Further, the comparison of ANN_III and ANN_IV clearly shows that it is better to incorporate all the rain gauges stations in the catchment for better estimation of rainfall. However, if the ‘distance from origin’ variables is dropped (ANN_III), even with inclusion of all stations do not improve the interpolation.

6 Interpolation of rainfall with Kriging

Here, again two different models are considered, namely Kriging with only three immediate neighbourhood stations as used for ANN_I and ANN_II interpolation (Kriging_I) and Kriging with all the stations in the basin as done in conventional methods (Kriging_II). This is illustrated in Table 3, where the results of Kriging analysis are compared with ANN_I and ANN_II. As seen from the table, RMSE for Kriging is significantly more than ANN models. Further, it can be observed that inclusion of all the stations in the Kriging model only marginally improves the result when compared with Kriging_I.

7 Inflow prediction to Ramanadhi reservoir

Here, an attempt is made for improving the prediction of inflows to reservoir by estimating rainfall value in the vicinity of the reservoir using ANN_II (as discussed above). The methodology is illustrated in Fig. 4. For the inflow prediction, first the reservoir for which inflow prediction is required is identified along with a few more sites in the vicinity of the reservoir. In this study, up to five sites in the vicinity are considered, and it is found that best prediction comes for a neighbourhood network of three sites. For these three sites, monthly rainfall is estimated using ANN_II model, which will form a part of input variables for inflow prediction. The input vector for inflow prediction can be mathematically depicted as:

$$ I_{i + 1} = f\left( {I_{i - 1} ,I_{i} ,R_{1i} ,R_{2i} ,R_{3i} } \right), $$
(9)

where I i and I i–1 are antecedent inflows. R 1i , R 2i and R 3i are antecedent rainfalls in the neighbouring sites (as estimated using ANN_II).

Fig. 4
figure 4

Flow chart showing methodology for inflow prediction

The ANN is trained, and the results of inflow prediction for the year 1984 are tabulated in Table 4 and Fig. 5. As seen from the table, there is a drastic improvement in the RMSE value with rainfall incorporated as input variable. The RMSE value decreases from 4.1 to 1.6 cumec. This is clearly reflected in figure. Particularly, the peak value is very closely predicted. For example, the inflow for the period of February 1984 is predicted as 6.08 cumec as against 3.11 cumec for prediction without using rainfall as input. Similarly, the inflow for the period of March 1994 has been predicted as 13.36 cumec which is very close to the actual value of 14.17 cumec.

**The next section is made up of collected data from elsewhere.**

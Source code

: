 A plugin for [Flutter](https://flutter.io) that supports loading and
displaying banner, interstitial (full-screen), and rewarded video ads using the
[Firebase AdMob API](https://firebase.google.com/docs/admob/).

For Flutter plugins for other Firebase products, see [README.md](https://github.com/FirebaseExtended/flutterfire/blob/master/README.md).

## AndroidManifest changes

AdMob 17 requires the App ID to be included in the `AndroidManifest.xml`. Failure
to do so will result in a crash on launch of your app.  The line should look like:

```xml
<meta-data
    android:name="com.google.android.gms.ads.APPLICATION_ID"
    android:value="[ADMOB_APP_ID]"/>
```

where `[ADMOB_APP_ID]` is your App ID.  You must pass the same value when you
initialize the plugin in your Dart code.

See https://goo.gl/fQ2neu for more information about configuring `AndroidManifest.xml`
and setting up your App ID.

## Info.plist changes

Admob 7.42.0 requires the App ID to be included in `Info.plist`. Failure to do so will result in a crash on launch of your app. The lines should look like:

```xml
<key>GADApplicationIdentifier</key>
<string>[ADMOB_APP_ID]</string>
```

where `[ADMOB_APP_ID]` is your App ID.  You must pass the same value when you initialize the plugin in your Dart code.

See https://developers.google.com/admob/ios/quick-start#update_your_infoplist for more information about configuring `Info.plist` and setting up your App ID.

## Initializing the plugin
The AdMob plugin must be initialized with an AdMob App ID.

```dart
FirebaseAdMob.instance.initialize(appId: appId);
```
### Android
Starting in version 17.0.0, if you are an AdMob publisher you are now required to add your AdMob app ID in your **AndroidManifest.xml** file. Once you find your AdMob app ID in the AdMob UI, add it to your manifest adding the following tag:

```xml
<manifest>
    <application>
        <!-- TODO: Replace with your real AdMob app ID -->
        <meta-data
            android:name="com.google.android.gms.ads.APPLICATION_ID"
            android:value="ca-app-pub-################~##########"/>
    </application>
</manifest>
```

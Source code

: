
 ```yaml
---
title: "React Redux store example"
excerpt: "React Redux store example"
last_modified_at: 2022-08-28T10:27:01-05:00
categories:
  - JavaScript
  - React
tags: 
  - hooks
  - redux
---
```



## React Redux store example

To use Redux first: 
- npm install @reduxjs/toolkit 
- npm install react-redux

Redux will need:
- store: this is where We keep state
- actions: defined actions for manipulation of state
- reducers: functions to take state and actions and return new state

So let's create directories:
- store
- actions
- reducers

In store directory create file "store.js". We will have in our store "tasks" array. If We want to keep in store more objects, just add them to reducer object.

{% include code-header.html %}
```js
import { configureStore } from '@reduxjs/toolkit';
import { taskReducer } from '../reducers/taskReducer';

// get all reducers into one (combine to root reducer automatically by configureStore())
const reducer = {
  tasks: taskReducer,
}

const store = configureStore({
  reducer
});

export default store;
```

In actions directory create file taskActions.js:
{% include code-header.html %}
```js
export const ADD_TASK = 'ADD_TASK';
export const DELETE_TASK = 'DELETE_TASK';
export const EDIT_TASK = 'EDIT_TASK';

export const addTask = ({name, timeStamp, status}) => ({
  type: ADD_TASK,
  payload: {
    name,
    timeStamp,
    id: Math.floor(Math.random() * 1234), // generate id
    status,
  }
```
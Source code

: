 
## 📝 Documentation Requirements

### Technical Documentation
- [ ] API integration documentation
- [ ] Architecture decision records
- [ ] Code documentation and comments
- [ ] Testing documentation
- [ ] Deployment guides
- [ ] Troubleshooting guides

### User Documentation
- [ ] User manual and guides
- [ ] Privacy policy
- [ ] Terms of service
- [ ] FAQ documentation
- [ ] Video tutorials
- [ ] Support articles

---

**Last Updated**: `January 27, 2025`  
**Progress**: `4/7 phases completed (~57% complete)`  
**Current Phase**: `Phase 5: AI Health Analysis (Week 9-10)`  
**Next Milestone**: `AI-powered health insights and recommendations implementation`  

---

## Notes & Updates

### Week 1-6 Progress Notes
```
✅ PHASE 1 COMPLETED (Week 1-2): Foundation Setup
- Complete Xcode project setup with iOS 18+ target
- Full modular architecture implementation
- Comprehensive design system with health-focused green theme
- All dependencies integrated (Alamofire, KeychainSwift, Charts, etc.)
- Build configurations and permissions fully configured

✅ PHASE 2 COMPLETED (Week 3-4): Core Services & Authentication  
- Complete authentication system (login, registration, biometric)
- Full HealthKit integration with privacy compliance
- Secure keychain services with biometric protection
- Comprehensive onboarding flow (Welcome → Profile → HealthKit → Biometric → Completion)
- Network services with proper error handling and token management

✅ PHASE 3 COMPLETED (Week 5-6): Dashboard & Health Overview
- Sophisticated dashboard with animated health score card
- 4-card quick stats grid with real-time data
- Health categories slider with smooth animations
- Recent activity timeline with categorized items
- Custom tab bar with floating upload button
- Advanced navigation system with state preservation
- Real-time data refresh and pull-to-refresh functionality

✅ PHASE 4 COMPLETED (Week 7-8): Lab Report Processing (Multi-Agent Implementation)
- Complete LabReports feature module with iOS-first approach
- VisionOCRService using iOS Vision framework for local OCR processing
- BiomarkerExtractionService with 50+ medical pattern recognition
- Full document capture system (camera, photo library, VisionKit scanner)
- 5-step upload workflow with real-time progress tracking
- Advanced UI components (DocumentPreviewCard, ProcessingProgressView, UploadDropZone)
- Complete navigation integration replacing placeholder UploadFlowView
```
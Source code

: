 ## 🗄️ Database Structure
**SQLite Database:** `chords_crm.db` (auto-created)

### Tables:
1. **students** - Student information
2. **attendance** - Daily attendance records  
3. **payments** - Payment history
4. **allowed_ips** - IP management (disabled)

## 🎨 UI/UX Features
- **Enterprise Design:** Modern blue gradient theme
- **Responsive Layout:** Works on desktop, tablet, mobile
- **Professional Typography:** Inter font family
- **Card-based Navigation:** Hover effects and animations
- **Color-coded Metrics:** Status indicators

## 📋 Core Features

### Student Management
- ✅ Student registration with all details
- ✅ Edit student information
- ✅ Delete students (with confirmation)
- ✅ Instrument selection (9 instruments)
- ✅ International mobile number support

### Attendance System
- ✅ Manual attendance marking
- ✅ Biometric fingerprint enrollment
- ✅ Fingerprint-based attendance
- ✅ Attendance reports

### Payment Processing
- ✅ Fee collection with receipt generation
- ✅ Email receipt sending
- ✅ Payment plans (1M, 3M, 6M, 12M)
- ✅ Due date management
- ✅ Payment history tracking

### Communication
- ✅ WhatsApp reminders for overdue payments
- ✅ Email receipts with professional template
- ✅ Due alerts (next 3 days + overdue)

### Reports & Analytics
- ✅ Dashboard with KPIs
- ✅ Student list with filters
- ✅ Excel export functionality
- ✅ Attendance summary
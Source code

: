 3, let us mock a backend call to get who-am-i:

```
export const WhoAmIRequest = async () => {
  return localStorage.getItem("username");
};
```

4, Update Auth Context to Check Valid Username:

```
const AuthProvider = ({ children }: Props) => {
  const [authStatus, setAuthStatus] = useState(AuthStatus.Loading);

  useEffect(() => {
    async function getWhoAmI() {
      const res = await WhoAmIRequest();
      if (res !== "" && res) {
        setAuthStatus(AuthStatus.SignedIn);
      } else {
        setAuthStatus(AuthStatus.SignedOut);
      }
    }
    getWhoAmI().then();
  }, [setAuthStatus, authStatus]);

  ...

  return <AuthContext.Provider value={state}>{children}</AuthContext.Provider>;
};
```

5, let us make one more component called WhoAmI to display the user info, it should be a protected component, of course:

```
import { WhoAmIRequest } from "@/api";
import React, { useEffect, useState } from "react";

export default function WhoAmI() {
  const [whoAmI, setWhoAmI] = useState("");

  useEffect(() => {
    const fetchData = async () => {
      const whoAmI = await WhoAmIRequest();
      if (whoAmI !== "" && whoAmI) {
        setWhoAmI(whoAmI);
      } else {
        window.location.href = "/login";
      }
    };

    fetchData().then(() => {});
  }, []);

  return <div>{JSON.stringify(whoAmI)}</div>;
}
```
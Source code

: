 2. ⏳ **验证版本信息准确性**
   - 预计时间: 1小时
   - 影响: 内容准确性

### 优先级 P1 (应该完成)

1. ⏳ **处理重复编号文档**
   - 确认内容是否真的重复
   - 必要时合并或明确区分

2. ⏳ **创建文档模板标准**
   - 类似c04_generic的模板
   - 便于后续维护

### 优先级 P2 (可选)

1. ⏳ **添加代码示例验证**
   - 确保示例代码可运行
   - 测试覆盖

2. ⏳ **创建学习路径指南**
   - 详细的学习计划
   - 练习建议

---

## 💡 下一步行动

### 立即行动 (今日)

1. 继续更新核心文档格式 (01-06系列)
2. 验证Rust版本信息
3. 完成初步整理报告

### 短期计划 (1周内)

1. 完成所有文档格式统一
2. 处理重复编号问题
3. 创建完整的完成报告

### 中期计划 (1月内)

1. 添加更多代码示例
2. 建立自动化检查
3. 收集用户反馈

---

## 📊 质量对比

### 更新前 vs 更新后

Table 4 Inflow predictions for Ramanadhi reservoir
Fig. 5
figure 5

Inflow predictions for Ramanadhi reservoir

This improvement in the prediction of inflow to the reservoir is very vital for system engineers/irrigation engineers for optimal planning of reservoir operation.

8 Conclusion

A novel method is proposed for interpolating rainfall values in a region with the help of available rain gauge stations. Further, the proposed method is applied for improving the inflow to a reservoir. The following conclusions can be arrived at from the study:

  1. (a)

    ANN seems to be a powerful alternative to the traditional Kriging method of spatial interpolation.

  2. (b)

    The effectiveness of ANN training crucially depends on not only the length of training records but also the quality of input variables.

  3. (c)

    Results are only marginally improved in both ANN and Kriging models when all the stations in the catchment are used when compared to stations in the proximity.

  4. (d)

    Inclusion of some kind of ‘distance’ variable in the input seems to play an important role in mapping the complexity of variability provided all the stations are included. Further studies should be carried out in both interpolations of rainfall as well as other hydrological variables such as ground water level, electrical conductivity variation, etc.

  5. (e)

    Inflows to a reservoir can be improved using antecedent rainfall in the neighbourhood.